Harris' meeting with Netanyahu was private, and she described it as "frank and constructive." She also emphasized her longtime support for Israel, which includes raising money to plant trees in the country when she was a young girl.

Jewish Americans traditionally lean Democratic, but Republicans have tried to make inroads. Trump claimed this week that Harris "is totally against the Jewish people" because she didn't attend Netanyahu's address to a joint meeting of Congress. The vice president was traveling in Indiana during the speech.

Harris is married to a Jewish man, Doug Emhoff, who has played an outspoken role in the administration's efforts to combat antisemitism.

Netanyahu did not speak publicly after his meeting with Harris. His trip was scheduled before Biden dropped his reelection bid, but the meeting with Harris was watched closely for clues to her views on Israel.

"She is in a tricky situation and walking a tightrope where she’s still the vice president and the president really is the one who leads on the foreign policy agenda," said Dearborn Mayor Abdullah Hammoud, a Democrat whose city is home to one of the largest Arab American communities in the nation. "But as the candidate, the presumptive nominee, she has to now create the space to differentiate in order for her to chart a new course."

Protesters gathered outside Union Station on the day of Netanyahu's speech, ripping down American flags and spray painting "Hamas is coming."

Harris sharply criticized those actions, saying there were "despicable acts by unpatriotic protesters and dangerous hate-fueled rhetoric. "

"I support the right to peacefully protest, but let’s be clear: Antisemitism, hate and violence of any kind have no place in our nation," she said in a statement.

As vice president, Harris has tried to show little daylight between herself and Biden. But David Rothkopf, a foreign policy writer who has met with her, said there's been "a noticeable difference in tone, particularly in regards to concern for the plight of innocent Palestinians."

The difference was on display in Selma, Alabama, in March, when Harris commemorated the anniversary of the Bloody Sunday march for voting rights in 1965.

During her speech, Harris said that "given the immense scale of suffering in Gaza, there must be an immediate ceasefire."

The audience broke out in applause. A few sentences later, Harris emphasized that it was up to Hamas to accept the deal that had been offered. But her demand for a ceasefire still resonated in ways that Biden's comments had not.

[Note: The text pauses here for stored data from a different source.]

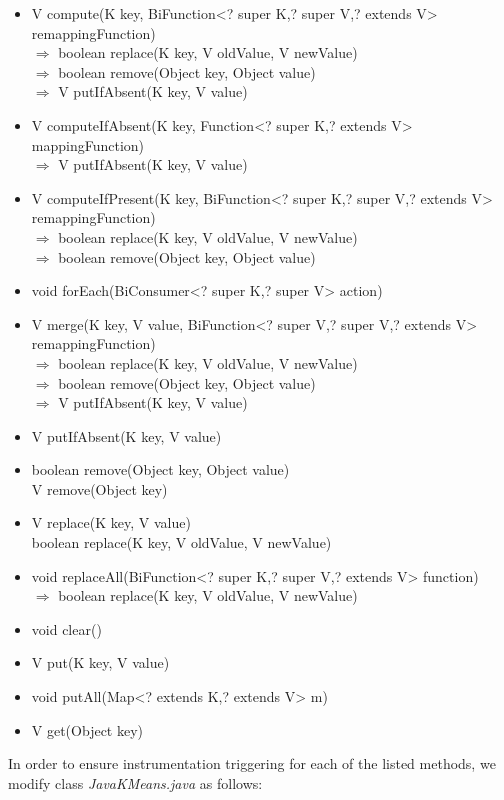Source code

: \documentclass[]{usiinfthesis}
\begin{document}
\begin{itemize}
    \item   V compute(K key, BiFunction<? super K,? super V,? extends V> remappingFunction)
    \mbox{}\\ $\Rightarrow$   boolean replace(K key, V oldValue, V newValue)
    \mbox{}\\ $\Rightarrow$   boolean remove(Object key, Object value)
    \mbox{}\\ $\Rightarrow$   V putIfAbsent(K key, V value)
    \item   V computeIfAbsent(K key, Function<? super K,? extends V> mappingFunction)
    \mbox{}\\ $\Rightarrow$   V putIfAbsent(K key, V value)
    \item   V computeIfPresent(K key, BiFunction<? super K,? super V,? extends V> remappingFunction)
    \mbox{}\\ $\Rightarrow$   boolean replace(K key, V oldValue, V newValue)
    \mbox{}\\ $\Rightarrow$   boolean remove(Object key, Object value)
    \item   void forEach(BiConsumer<? super K,? super V> action)
    \item   V merge(K key, V value, BiFunction<? super V,? super V,? extends V> remappingFunction)
    \mbox{}\\ $\Rightarrow$   boolean replace(K key, V oldValue, V newValue)
    \mbox{}\\ $\Rightarrow$   boolean remove(Object key, Object value)
    \mbox{}\\ $\Rightarrow$   V putIfAbsent(K key, V value)
    \item   V putIfAbsent(K key, V value)
    \item   boolean remove(Object key, Object value)
    \mbox{}\\      V remove(Object key)
    \item   V replace(K key, V value)
    \mbox{}\\      boolean replace(K key, V oldValue, V newValue)
    \item   void replaceAll(BiFunction<? super K,? super V,? extends V> function)
    \mbox{}\\ $\Rightarrow$   boolean replace(K key, V oldValue, V newValue)
    \item   void clear()
    \item   V put(K key, V value)
    \item   void putAll(Map<? extends K,? extends V> m)
    \item   V get(Object key)
\end{itemize}
In order to ensure instrumentation triggering for each of the listed methods, we modify class \textit{JavaKMeans.java} as follows:
\end{document}
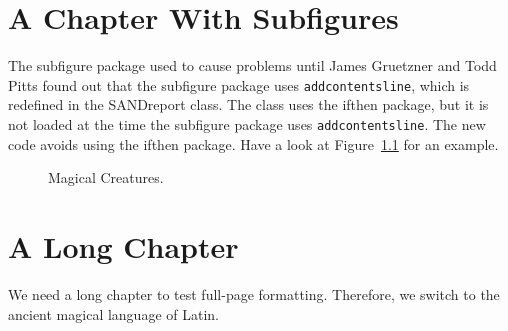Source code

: \documentclass[pdf,ps2pdf,12pt,report,OUO]{SANDreport}
\begin{document}
    \chapter{A Chapter With Subfigures}
	The subfigure package used to cause problems until James
	Gruetzner and Todd Pitts found out that the subfigure
	package uses {\tt addcontentsline}, which is redefined in
	the SANDreport class. The class uses the ifthen package,
	but it is not loaded at the time the subfigure package
	uses {\tt addcontentsline}.  The new code avoids using the
	ifthen package.  Have a look at Figure~\ref{fig:creatures}
	for an example.

	\begin{figure}[ht]
	    \centering
	    \caption{Magical Creatures.}
	    \label{fig:creatures}
	\end{figure}



    \chapter{A Long Chapter}\label{sec:long}
	We need a long chapter to test full-page formatting. Therefore,
	we switch to the ancient magical language of Latin.
\end{document}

An AP-NORC poll conducted in June found that about 6 in 10 Democrats disapproved of the way Biden is handling the conflict between the Israelis and the Palestinians. Roughly the same number said Israel's military response in Gaza had gone too far.

Israeli analysts said they doubted that Harris would present a dramatic shift in policies toward their country.

Chuck Freilich, a former Israeli deputy national security adviser and senior fellow at the Institute for National Security Studies, a Tel Aviv think tank, said Harris was from a generation of American politicians who felt they could both support Israel and publicly criticize its policies.

"The question is as president, what would she do?" Freilich said. "I think she would put considerably more pressure on Israel on the Palestinian issue overall."